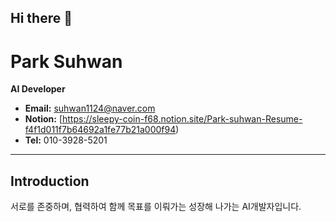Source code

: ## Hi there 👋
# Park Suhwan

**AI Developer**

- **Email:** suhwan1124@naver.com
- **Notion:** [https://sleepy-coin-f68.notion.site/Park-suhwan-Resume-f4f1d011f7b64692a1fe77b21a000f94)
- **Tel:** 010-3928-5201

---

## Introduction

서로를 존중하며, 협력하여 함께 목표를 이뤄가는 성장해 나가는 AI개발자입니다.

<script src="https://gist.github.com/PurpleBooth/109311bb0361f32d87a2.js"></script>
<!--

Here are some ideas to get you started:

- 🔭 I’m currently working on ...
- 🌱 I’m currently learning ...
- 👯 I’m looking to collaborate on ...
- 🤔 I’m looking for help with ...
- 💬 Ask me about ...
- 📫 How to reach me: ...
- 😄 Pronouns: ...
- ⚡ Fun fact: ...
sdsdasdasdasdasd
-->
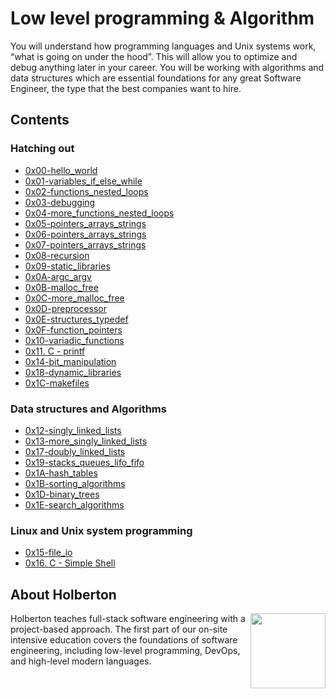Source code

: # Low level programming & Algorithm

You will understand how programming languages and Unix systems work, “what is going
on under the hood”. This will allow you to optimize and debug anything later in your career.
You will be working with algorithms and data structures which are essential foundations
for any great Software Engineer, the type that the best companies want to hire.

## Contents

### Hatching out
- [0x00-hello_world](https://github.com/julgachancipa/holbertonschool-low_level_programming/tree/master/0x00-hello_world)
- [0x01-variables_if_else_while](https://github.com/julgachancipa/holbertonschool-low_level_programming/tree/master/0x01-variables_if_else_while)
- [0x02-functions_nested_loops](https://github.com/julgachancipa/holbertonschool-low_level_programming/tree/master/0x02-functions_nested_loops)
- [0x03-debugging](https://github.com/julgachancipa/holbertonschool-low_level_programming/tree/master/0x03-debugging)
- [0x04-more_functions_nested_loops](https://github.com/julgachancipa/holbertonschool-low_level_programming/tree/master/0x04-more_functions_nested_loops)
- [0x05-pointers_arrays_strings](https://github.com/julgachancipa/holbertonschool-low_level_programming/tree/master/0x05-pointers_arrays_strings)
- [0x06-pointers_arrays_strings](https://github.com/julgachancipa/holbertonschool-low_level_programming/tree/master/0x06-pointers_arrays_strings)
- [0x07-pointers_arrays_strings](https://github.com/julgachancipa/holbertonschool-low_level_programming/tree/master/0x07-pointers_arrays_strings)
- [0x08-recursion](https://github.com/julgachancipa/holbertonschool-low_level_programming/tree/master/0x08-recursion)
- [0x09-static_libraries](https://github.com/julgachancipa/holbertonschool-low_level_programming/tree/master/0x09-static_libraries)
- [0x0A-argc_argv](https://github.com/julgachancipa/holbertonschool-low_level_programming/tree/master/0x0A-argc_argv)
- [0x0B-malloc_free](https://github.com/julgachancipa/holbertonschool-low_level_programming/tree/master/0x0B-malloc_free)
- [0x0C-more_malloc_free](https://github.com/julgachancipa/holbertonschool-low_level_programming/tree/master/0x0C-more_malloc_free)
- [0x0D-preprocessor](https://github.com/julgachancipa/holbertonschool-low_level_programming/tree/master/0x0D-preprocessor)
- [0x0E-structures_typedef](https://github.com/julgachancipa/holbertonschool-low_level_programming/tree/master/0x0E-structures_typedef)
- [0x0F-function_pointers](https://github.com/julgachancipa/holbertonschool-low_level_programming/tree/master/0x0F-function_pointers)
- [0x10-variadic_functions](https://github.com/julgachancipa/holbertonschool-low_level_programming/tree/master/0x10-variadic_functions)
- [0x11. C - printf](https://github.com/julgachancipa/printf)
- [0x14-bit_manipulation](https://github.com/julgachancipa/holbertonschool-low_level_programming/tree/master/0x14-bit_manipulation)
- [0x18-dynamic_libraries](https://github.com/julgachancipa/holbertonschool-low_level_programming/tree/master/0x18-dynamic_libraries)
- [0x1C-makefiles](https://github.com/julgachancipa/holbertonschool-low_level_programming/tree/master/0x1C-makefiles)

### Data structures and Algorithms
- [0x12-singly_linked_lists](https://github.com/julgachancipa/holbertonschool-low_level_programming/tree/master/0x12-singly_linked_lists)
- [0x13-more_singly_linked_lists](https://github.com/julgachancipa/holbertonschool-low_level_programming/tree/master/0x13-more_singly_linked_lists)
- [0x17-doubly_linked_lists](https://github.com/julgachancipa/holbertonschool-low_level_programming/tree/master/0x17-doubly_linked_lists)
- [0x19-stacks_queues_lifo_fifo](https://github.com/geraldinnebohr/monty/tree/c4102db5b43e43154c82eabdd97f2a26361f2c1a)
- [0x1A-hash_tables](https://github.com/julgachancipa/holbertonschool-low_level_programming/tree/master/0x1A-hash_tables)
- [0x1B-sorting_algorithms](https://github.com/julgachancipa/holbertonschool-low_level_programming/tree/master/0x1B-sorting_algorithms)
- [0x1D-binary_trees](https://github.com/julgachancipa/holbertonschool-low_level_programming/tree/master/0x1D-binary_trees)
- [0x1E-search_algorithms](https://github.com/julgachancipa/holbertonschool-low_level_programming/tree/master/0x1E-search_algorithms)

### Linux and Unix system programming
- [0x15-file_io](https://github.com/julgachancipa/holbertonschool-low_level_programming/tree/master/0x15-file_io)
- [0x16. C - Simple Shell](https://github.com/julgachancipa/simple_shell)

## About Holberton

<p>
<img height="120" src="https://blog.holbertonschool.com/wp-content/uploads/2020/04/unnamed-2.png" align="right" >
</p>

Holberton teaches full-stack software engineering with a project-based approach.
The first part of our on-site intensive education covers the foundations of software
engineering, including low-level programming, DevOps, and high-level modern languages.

· · ·

> How to complete this task: Pictures stay out; copy every entry above exactly.

> Solution to the exercise:
Source code

: ## Hi there 👋
# Park Suhwan

**AI Developer**

- **Email:** suhwan1124@naver.com
- **Notion:** [https://sleepy-coin-f68.notion.site/Park-suhwan-Resume-f4f1d011f7b64692a1fe77b21a000f94)
- **Tel:** 010-3928-5201

---

## Introduction

서로를 존중하며, 협력하여 함께 목표를 이뤄가는 성장해 나가는 AI개발자입니다.

<script src="https://gist.github.com/PurpleBooth/109311bb0361f32d87a2.js"></script>
<!--

Here are some ideas to get you started:

- 🔭 I’m currently working on ...
- 🌱 I’m currently learning ...
- 👯 I’m looking to collaborate on ...
- 🤔 I’m looking for help with ...
- 💬 Ask me about ...
- 📫 How to reach me: ...
- 😄 Pronouns: ...
- ⚡ Fun fact: ...
sdsdasdasdasdasd
-->
Source code

: # Low level programming & Algorithm

You will understand how programming languages and Unix systems work, “what is going
on under the hood”. This will allow you to optimize and debug anything later in your career.
You will be working with algorithms and data structures which are essential foundations
for any great Software Engineer, the type that the best companies want to hire.

## Contents

### Hatching out
- [0x00-hello_world](https://github.com/julgachancipa/holbertonschool-low_level_programming/tree/master/0x00-hello_world)
- [0x01-variables_if_else_while](https://github.com/julgachancipa/holbertonschool-low_level_programming/tree/master/0x01-variables_if_else_while)
- [0x02-functions_nested_loops](https://github.com/julgachancipa/holbertonschool-low_level_programming/tree/master/0x02-functions_nested_loops)
- [0x03-debugging](https://github.com/julgachancipa/holbertonschool-low_level_programming/tree/master/0x03-debugging)
- [0x04-more_functions_nested_loops](https://github.com/julgachancipa/holbertonschool-low_level_programming/tree/master/0x04-more_functions_nested_loops)
- [0x05-pointers_arrays_strings](https://github.com/julgachancipa/holbertonschool-low_level_programming/tree/master/0x05-pointers_arrays_strings)
- [0x06-pointers_arrays_strings](https://github.com/julgachancipa/holbertonschool-low_level_programming/tree/master/0x06-pointers_arrays_strings)
- [0x07-pointers_arrays_strings](https://github.com/julgachancipa/holbertonschool-low_level_programming/tree/master/0x07-pointers_arrays_strings)
- [0x08-recursion](https://github.com/julgachancipa/holbertonschool-low_level_programming/tree/master/0x08-recursion)
- [0x09-static_libraries](https://github.com/julgachancipa/holbertonschool-low_level_programming/tree/master/0x09-static_libraries)
- [0x0A-argc_argv](https://github.com/julgachancipa/holbertonschool-low_level_programming/tree/master/0x0A-argc_argv)
- [0x0B-malloc_free](https://github.com/julgachancipa/holbertonschool-low_level_programming/tree/master/0x0B-malloc_free)
- [0x0C-more_malloc_free](https://github.com/julgachancipa/holbertonschool-low_level_programming/tree/master/0x0C-more_malloc_free)
- [0x0D-preprocessor](https://github.com/julgachancipa/holbertonschool-low_level_programming/tree/master/0x0D-preprocessor)
- [0x0E-structures_typedef](https://github.com/julgachancipa/holbertonschool-low_level_programming/tree/master/0x0E-structures_typedef)
- [0x0F-function_pointers](https://github.com/julgachancipa/holbertonschool-low_level_programming/tree/master/0x0F-function_pointers)
- [0x10-variadic_functions](https://github.com/julgachancipa/holbertonschool-low_level_programming/tree/master/0x10-variadic_functions)
- [0x11. C - printf](https://github.com/julgachancipa/printf)
- [0x14-bit_manipulation](https://github.com/julgachancipa/holbertonschool-low_level_programming/tree/master/0x14-bit_manipulation)
- [0x18-dynamic_libraries](https://github.com/julgachancipa/holbertonschool-low_level_programming/tree/master/0x18-dynamic_libraries)
- [0x1C-makefiles](https://github.com/julgachancipa/holbertonschool-low_level_programming/tree/master/0x1C-makefiles)

### Data structures and Algorithms
- [0x12-singly_linked_lists](https://github.com/julgachancipa/holbertonschool-low_level_programming/tree/master/0x12-singly_linked_lists)
- [0x13-more_singly_linked_lists](https://github.com/julgachancipa/holbertonschool-low_level_programming/tree/master/0x13-more_singly_linked_lists)
- [0x17-doubly_linked_lists](https://github.com/julgachancipa/holbertonschool-low_level_programming/tree/master/0x17-doubly_linked_lists)
- [0x19-stacks_queues_lifo_fifo](https://github.com/geraldinnebohr/monty/tree/c4102db5b43e43154c82eabdd97f2a26361f2c1a)
- [0x1A-hash_tables](https://github.com/julgachancipa/holbertonschool-low_level_programming/tree/master/0x1A-hash_tables)
- [0x1B-sorting_algorithms](https://github.com/julgachancipa/holbertonschool-low_level_programming/tree/master/0x1B-sorting_algorithms)
- [0x1D-binary_trees](https://github.com/julgachancipa/holbertonschool-low_level_programming/tree/master/0x1D-binary_trees)
- [0x1E-search_algorithms](https://github.com/julgachancipa/holbertonschool-low_level_programming/tree/master/0x1E-search_algorithms)

### Linux and Unix system programming
- [0x15-file_io](https://github.com/julgachancipa/holbertonschool-low_level_programming/tree/master/0x15-file_io)
- [0x16. C - Simple Shell](https://github.com/julgachancipa/simple_shell)

## About Holberton

<p>
<img height="120" src="https://blog.holbertonschool.com/wp-content/uploads/2020/04/unnamed-2.png" align="right" >
</p>

Holberton teaches full-stack software engineering with a project-based approach.
The first part of our on-site intensive education covers the foundations of software
engineering, including low-level programming, DevOps, and high-level modern languages.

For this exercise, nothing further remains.